Written by Jodi Heckel, U of I News Bureau

Alexis Wernsing, a University of Illinois student majoring in art history, has cerebral palsy, and her voice is not powerful. It is not hard for someone to hear her when talking one-on-one in a quiet space, but in a noisier atmosphere such as a cafeteria, it’s impossible.

From left to right: Skot Wiedmann, Alexis Wernsing, Deana McDonagh, and Rachel Graddy.
From left to right: Skot Wiedmann, Alexis Wernsing, Deana McDonagh, and Rachel Graddy.
She has tried using voice amplifiers, but none worked very well for her. Either they generated too much feedback or they weren’t loud or clear enough, and it was hard to keep the microphone in the proper position. And she is unable to manipulate the knobs and switches that work them.

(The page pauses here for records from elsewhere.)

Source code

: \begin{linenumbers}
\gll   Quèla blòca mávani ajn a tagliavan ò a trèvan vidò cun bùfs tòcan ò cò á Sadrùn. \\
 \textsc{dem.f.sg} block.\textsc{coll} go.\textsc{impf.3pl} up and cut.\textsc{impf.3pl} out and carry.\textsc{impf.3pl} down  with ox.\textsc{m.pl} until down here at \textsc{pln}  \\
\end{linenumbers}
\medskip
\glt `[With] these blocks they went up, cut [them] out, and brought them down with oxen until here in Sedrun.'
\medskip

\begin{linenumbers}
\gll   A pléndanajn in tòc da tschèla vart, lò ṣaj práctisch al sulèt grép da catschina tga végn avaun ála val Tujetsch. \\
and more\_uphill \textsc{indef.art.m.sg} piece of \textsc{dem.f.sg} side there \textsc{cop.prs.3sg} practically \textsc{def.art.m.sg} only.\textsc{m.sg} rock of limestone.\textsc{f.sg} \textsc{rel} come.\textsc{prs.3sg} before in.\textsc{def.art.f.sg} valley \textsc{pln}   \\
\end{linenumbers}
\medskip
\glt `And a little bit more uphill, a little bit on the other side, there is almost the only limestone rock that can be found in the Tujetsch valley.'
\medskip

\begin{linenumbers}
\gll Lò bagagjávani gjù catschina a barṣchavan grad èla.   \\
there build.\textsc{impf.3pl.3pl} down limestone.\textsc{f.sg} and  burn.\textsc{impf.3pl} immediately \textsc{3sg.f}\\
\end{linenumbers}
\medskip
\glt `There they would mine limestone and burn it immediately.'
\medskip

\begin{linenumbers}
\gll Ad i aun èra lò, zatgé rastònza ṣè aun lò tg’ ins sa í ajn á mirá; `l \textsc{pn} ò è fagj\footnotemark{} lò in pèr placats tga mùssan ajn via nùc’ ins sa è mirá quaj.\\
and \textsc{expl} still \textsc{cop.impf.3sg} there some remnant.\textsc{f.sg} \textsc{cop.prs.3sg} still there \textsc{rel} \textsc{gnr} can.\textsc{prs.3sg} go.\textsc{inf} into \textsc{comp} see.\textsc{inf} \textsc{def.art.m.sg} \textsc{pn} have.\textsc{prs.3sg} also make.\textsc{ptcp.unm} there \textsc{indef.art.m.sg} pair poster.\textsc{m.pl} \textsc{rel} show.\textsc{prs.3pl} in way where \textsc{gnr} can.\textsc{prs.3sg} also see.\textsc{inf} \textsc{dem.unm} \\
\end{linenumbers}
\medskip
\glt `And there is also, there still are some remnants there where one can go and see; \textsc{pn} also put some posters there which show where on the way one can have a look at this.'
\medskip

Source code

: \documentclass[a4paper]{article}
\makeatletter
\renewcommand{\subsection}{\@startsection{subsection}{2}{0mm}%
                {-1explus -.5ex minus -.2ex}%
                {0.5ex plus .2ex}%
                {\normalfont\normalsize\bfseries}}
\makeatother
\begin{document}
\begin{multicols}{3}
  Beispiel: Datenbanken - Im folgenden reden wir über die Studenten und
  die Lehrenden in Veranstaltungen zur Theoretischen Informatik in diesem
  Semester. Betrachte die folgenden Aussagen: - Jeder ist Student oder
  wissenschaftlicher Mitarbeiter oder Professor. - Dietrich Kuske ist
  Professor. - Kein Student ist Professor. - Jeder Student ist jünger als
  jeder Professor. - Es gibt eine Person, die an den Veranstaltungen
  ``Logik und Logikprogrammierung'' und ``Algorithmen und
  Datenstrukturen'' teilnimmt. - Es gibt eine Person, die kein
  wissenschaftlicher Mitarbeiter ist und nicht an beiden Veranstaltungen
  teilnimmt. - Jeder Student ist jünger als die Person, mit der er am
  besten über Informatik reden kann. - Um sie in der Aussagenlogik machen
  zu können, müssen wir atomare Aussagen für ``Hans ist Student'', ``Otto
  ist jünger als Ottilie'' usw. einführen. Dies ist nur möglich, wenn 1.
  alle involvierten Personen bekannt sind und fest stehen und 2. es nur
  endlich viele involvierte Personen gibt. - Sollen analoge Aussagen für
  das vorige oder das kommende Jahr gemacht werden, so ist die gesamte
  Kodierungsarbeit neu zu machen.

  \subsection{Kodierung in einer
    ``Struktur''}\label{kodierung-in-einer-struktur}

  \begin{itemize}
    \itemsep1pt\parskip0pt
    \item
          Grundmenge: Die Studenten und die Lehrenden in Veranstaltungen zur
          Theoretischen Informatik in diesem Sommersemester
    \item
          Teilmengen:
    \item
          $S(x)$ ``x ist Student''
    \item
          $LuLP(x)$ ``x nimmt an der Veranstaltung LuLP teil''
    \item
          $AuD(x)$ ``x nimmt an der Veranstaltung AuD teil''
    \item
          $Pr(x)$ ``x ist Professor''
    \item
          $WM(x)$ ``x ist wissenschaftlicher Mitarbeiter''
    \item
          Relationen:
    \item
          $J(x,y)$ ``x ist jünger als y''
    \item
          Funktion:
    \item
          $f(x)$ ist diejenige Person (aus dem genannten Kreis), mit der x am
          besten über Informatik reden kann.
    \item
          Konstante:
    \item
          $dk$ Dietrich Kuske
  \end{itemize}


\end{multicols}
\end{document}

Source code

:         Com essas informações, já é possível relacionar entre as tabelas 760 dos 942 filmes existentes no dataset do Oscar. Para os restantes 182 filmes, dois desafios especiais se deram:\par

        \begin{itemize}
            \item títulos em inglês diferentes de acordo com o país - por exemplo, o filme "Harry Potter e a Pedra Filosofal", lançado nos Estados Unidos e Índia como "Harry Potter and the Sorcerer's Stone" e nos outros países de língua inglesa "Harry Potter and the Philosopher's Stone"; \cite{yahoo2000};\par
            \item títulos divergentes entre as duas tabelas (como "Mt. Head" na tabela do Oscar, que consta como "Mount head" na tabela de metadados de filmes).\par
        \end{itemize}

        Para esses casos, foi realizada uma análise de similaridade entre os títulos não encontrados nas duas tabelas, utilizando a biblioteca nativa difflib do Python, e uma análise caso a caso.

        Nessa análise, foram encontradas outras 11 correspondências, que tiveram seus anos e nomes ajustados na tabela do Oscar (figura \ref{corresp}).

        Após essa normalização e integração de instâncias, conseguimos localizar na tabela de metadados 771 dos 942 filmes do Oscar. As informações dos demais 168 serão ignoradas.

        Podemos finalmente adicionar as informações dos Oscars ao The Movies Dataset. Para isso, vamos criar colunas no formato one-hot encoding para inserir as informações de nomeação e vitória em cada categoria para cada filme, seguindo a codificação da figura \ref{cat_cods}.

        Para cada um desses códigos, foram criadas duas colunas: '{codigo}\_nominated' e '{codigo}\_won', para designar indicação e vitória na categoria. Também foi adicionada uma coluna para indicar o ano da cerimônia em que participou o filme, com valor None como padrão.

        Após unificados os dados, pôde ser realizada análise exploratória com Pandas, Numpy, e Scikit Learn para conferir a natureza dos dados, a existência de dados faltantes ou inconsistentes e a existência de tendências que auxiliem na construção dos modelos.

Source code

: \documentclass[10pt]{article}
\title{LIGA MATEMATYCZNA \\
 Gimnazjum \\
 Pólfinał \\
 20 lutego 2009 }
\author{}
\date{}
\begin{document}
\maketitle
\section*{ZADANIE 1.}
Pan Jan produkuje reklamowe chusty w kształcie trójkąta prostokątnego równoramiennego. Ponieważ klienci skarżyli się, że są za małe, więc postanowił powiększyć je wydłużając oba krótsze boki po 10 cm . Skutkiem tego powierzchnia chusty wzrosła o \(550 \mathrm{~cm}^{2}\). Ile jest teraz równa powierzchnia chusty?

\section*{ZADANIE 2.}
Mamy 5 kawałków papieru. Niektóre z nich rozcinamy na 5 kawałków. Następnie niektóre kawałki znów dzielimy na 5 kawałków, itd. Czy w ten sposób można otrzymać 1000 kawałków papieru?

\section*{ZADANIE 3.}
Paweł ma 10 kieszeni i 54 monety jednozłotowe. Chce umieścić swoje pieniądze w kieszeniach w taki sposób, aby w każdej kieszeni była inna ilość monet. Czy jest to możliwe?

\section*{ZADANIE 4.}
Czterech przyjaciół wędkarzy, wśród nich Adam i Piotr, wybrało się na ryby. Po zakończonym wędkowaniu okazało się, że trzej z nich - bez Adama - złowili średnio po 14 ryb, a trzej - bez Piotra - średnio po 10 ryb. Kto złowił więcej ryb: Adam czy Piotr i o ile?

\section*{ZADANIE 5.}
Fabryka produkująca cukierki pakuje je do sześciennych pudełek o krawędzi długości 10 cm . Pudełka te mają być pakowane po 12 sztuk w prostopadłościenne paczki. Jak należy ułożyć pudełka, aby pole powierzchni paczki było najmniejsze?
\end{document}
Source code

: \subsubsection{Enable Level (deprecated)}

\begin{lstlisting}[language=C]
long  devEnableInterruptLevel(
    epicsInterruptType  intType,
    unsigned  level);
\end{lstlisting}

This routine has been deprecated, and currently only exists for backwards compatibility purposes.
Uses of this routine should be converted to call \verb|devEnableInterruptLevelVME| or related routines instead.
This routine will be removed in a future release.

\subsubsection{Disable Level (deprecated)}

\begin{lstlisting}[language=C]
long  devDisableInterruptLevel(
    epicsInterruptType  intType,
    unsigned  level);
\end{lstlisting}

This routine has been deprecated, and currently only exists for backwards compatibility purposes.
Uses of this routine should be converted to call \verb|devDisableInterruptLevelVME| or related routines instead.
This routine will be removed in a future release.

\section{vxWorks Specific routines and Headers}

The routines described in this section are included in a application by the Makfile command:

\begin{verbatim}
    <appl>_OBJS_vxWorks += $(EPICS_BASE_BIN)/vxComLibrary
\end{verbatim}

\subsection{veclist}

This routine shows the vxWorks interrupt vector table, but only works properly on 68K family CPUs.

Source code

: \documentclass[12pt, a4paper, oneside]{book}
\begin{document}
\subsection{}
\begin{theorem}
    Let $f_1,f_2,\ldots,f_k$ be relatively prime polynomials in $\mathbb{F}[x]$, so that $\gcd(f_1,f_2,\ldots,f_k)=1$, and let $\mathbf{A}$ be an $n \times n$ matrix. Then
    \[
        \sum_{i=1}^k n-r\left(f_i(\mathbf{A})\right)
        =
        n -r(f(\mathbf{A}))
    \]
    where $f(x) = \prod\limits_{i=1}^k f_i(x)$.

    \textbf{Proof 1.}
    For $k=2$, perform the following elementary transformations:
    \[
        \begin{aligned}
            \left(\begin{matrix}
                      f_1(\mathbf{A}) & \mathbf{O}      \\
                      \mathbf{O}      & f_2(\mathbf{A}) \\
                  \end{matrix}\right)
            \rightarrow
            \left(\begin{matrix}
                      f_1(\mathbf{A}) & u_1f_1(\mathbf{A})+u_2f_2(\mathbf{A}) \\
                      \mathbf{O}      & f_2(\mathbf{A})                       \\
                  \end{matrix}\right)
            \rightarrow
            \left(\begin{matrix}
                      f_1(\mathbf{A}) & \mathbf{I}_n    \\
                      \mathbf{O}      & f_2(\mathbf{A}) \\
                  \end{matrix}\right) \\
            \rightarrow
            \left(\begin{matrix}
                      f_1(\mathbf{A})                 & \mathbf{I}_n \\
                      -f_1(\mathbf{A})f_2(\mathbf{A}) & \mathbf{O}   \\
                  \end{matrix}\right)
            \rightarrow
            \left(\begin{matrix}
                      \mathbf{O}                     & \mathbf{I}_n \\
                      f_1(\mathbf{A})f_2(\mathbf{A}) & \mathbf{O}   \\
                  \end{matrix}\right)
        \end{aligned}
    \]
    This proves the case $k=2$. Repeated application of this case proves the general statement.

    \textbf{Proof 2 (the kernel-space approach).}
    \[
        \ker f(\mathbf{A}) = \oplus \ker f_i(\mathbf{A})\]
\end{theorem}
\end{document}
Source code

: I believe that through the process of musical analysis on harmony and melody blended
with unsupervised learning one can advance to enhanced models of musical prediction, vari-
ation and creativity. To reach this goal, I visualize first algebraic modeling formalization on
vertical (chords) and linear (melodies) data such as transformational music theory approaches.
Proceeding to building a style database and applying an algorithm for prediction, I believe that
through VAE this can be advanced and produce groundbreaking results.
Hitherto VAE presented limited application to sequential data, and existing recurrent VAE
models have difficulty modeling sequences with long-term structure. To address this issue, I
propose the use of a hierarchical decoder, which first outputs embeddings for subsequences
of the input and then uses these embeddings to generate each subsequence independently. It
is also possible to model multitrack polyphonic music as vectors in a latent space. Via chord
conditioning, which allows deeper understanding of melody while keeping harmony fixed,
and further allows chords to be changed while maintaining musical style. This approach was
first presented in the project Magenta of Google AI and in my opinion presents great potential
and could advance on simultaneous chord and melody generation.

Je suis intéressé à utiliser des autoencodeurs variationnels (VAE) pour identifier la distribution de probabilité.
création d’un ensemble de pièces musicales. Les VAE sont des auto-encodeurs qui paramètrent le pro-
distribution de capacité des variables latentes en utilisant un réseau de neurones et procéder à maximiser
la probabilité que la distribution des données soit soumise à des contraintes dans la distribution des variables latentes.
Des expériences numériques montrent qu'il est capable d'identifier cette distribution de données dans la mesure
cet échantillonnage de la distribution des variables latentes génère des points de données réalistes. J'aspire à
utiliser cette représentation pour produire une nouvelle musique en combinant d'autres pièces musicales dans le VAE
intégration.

But Wernsing hopes to have a voice amplifier that will attach to her wheelchair and that she can operate herself. She is working with industrial design Professor Deana McDonagh and Skot P Wiedmann, a graduate of the School of Art and Design and technician in ECE ILLINOIS' Electronics Services Shop. They will design and build a voice amplifier called AmpliMy.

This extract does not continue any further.